Lesterfilm

Refonte de l’identité visuelle de la société de production Lesterfilm. Refonte du site web, de la papèterie et création d’un stop-motion.

Formée à Montpellier, installée à Paris depuis 10 ans, la société de production Lesterfilm s’est fait un nom et une place dans le paysage audio-visuel en écrivant, produisant et réalisant des films, des publicités, des documentaires, des clips musicaux et des lives.

Désormais habitué des plateaux de tournage, et sur le point de travailler avec ses premiers clients internationaux, son fondateur Jonathan Lester est venu me voir pour un rebranding total de la marque. Soucieux de ne pas rompre radicalement avec son histoire et induire dans le nouveau logo les enseignements du passé, il souhaitait une identité en retenue, suffisamment élégante pour aborder des nouveaux clients mais assez humble pour donner une impression de continuité, et mettre en avant plutôt le « crew » que son propre nom.

C’est donc tout naturellement que nous avons opté pour un lifting de l’ancien logo, qui travaillait sur le potentiel graphique des initiales et l’idée de réserve. À travers un travail de collage-découpage, j’ai évidé les parties inutiles pour ne garder que l’essentiel : deux rectangles et trois triangles. L’idée de « découpage » y est centrale. Cela me faisait penser aux chutes de pellicules qui traînaient sur les tables de montage lors de la découpe des différents plans à l’âge d’or du cinéma, à l’expression « coupez ! », mais on la retrouve aussi dans le découpage technique, sorte de grand schéma auquel tous les membres de l’équipe peuvent se référer, ce qui désignerait Lesterfilm comme la centralisation de tous les savoir-faire du cinéma.

Cela donne un logo juste assez singulier pour que la société puisse se l’approprier, mais avec une sorte de nonchalance qui apporte du recul, une attitude flegmatique, preuve d’assurance et de contrôle.

L’identité fonctionne avec le Futura. Du logo de Canal+ (dessiné par Étienne Robial) aux titres de films de Wes Anderson, sa rigueur géométrique a su se faire une place importante dans l’imagerie graphique du cinéma. Mais pour ne pas empiéter sur le territoire de la concurrence, j’avais en tête de l’investir dans un registre un peu plus eighties, presque science-fiction, en l’utilisant exclusivement en Light et avec toujours une grande approche dans les titres. C’était également le moyen d’investir sa généalogie Bauhaus, souvent oubliée. Sur supports web comme print, cela nous oblige à ralentir la lecture, convoquant une grande élégance.

Pour dynamiser cette identité apaisée, j’ai dessiné, d’après les formes de découpe du logo, un caractère typographique sur-mesure pour Lesterfilm. Il intervient dans les gros titres lorsque la compréhension est renvoyée au second plan. Par exemple, lorsqu’on se trouve sur une des pages du site et qu’on n’a plus besoin de savoir son nom.

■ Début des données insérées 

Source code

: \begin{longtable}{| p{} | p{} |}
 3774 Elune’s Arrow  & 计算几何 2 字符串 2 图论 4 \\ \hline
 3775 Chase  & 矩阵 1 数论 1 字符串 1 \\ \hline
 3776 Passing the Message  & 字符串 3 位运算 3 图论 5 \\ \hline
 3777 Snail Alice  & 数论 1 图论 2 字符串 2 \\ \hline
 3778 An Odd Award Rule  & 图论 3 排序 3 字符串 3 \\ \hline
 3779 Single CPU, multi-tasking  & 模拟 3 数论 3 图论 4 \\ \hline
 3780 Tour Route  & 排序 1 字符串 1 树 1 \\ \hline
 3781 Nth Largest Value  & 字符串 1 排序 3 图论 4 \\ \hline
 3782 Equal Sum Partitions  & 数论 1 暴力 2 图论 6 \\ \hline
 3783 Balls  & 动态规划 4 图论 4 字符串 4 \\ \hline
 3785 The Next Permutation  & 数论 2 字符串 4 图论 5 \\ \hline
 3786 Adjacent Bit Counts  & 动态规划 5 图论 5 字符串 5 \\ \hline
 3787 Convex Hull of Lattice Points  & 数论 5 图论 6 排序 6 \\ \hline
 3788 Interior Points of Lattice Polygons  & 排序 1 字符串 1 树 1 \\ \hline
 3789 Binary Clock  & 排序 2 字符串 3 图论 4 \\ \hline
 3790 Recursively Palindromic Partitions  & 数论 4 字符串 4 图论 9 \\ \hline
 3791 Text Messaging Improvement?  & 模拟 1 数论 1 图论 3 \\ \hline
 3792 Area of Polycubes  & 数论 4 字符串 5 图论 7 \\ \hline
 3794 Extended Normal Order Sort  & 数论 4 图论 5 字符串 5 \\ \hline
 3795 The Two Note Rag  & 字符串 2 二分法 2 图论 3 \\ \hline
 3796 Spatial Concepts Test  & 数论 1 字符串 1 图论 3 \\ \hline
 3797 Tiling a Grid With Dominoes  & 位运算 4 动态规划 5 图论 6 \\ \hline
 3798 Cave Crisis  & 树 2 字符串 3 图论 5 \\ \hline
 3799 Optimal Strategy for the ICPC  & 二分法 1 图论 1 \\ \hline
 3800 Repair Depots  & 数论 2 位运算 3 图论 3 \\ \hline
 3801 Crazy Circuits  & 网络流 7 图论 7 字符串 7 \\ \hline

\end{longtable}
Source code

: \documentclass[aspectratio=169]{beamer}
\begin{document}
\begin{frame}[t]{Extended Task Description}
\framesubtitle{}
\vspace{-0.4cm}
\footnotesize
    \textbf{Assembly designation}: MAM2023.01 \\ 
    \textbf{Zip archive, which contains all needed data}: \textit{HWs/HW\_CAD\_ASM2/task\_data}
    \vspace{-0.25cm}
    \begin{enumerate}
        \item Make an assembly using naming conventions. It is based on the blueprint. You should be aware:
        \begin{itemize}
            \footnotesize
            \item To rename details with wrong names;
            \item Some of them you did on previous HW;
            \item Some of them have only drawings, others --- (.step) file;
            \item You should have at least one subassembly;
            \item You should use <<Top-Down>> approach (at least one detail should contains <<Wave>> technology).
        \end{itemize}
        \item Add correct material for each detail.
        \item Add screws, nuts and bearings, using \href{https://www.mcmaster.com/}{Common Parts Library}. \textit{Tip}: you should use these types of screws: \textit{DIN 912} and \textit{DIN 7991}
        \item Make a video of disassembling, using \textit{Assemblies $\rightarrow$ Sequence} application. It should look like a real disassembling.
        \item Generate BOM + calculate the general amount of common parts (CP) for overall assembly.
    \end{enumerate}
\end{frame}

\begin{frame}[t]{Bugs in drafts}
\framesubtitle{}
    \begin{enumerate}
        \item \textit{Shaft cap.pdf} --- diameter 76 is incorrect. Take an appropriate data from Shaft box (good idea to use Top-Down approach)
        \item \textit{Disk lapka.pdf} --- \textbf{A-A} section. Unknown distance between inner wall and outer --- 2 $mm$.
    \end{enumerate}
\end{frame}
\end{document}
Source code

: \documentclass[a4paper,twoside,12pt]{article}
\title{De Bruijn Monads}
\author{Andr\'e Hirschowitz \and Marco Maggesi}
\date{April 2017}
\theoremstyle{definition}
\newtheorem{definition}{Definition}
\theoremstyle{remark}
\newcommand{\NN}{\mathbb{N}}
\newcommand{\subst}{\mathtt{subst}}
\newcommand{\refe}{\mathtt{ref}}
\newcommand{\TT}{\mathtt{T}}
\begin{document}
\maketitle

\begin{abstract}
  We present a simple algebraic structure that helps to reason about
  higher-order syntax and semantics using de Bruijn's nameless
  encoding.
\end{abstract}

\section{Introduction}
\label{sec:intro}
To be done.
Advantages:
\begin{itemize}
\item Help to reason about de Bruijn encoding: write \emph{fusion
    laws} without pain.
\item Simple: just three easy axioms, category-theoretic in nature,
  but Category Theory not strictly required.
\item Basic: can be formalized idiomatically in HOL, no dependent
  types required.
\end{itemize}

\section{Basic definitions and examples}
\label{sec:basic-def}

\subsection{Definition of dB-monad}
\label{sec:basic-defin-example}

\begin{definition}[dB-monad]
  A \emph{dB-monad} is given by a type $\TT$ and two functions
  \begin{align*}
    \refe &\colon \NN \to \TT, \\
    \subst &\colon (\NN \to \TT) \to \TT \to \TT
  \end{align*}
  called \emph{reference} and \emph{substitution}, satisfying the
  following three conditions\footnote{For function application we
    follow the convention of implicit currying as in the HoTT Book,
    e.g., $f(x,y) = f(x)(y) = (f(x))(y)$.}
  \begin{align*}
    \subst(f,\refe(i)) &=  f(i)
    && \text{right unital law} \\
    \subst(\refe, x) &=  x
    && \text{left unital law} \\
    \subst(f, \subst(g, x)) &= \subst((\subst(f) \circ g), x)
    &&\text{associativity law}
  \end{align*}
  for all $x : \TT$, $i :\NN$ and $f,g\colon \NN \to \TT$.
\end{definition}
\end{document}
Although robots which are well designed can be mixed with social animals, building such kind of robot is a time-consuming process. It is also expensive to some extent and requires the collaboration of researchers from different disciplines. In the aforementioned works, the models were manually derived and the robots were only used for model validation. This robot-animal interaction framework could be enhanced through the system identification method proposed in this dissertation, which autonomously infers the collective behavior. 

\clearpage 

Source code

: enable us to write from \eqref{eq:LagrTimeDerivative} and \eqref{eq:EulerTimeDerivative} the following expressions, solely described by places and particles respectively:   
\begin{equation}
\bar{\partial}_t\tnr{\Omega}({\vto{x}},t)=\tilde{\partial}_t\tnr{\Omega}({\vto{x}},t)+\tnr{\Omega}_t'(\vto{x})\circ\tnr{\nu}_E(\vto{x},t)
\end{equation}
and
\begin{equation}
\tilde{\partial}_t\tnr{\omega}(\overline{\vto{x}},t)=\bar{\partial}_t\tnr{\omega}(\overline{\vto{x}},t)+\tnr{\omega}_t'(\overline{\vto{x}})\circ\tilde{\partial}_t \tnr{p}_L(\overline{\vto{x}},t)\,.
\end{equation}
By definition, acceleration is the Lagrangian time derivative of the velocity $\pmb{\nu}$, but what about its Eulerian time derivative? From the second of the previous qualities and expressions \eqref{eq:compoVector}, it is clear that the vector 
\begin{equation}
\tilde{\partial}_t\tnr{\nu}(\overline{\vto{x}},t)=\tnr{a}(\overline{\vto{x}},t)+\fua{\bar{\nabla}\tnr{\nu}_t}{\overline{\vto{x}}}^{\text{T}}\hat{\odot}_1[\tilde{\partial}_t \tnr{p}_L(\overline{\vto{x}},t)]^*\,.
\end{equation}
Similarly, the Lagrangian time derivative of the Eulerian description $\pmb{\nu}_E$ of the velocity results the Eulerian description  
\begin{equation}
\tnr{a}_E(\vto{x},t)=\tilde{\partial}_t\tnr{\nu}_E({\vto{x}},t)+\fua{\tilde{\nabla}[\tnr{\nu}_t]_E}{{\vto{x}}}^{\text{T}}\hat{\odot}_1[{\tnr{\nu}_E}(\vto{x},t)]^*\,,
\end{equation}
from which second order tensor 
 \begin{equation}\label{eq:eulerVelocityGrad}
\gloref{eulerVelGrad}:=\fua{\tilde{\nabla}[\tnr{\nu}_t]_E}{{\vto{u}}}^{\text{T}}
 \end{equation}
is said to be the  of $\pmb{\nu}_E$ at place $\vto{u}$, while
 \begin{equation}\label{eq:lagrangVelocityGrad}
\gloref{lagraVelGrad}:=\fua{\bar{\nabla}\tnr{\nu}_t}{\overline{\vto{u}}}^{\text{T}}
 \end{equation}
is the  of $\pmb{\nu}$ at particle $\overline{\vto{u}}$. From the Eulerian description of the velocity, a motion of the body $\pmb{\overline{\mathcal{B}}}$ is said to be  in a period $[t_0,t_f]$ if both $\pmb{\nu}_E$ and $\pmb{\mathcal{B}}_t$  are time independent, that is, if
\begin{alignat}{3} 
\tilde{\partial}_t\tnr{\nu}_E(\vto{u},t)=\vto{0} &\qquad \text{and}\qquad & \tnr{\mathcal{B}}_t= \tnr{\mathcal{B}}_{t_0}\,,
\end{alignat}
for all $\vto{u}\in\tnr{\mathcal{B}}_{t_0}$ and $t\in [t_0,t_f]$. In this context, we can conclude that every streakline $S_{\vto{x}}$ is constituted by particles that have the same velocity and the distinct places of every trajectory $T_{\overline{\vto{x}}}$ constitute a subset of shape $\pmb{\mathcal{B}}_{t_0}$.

Si le logo repose sur une notion de réserve, toute la direction artistique repose sur cette même idée. Dans le site web comme sur la carte de visite, je la décline sur un principe de positif-négatif. Le haut des pages présente une image sombre encadrée de noir, comme lorsqu’on se trouve dans une salle de cinéma, puis en scrollant vers le bas les lumières s’allument et on découvre les informations.

Parce que Lesterfilm désirait communiquer sur la virtuosité de ses prestations, et que je leur ai écrit une stratégie axée sur le savoir-faire avant tout, je souhaitais utiliser essentiellement des photos de tournage. L’idée était d’y montrer à la fois les sujets filmés, le matériel utilisé, mais aussi et surtout, l’équipe au travail. Montrer que derrière Lesterfilm, il y a une grande famille très soudée et très professionnelle. J’ai accumulé une immense quantité de photos et les ai minutieusement choisies pour mettre en place ce storytelling. On maintient la confidentialité des tournages en n’ayant jamais de regards caméra. On laisse supposer la présence du crew mais sans trop les théâtraliser en les montrant la plupart du temps en retrait, de dos ou en laissant apparaître uniquement les mains. On les voit tout le temps occupés, affairés, pris eux-mêmes sur le vif de leur action quotidienne.

Une grande difficulté de cette DA était de trouver un moyen de faire cohabiter élégamment des photos en noir et blanc avec des photos couleur. Si le rythme auquel elles s’enchainent sur le site web est méticuleusement étudié, le travail de retouche n’est pas moins minutieux. Les photos en noir et blanc ont un contraste fort, tandis que les photos couleur, souvent très saturées, ont bénéficié d’un traitement inspiré des pellicules Kodak Ektachrome. Très chaudes, contrastées et au grain très fin, leur allure argentique se marie bien avec l’utilisation retro du Futura et le principe de positif-négatif.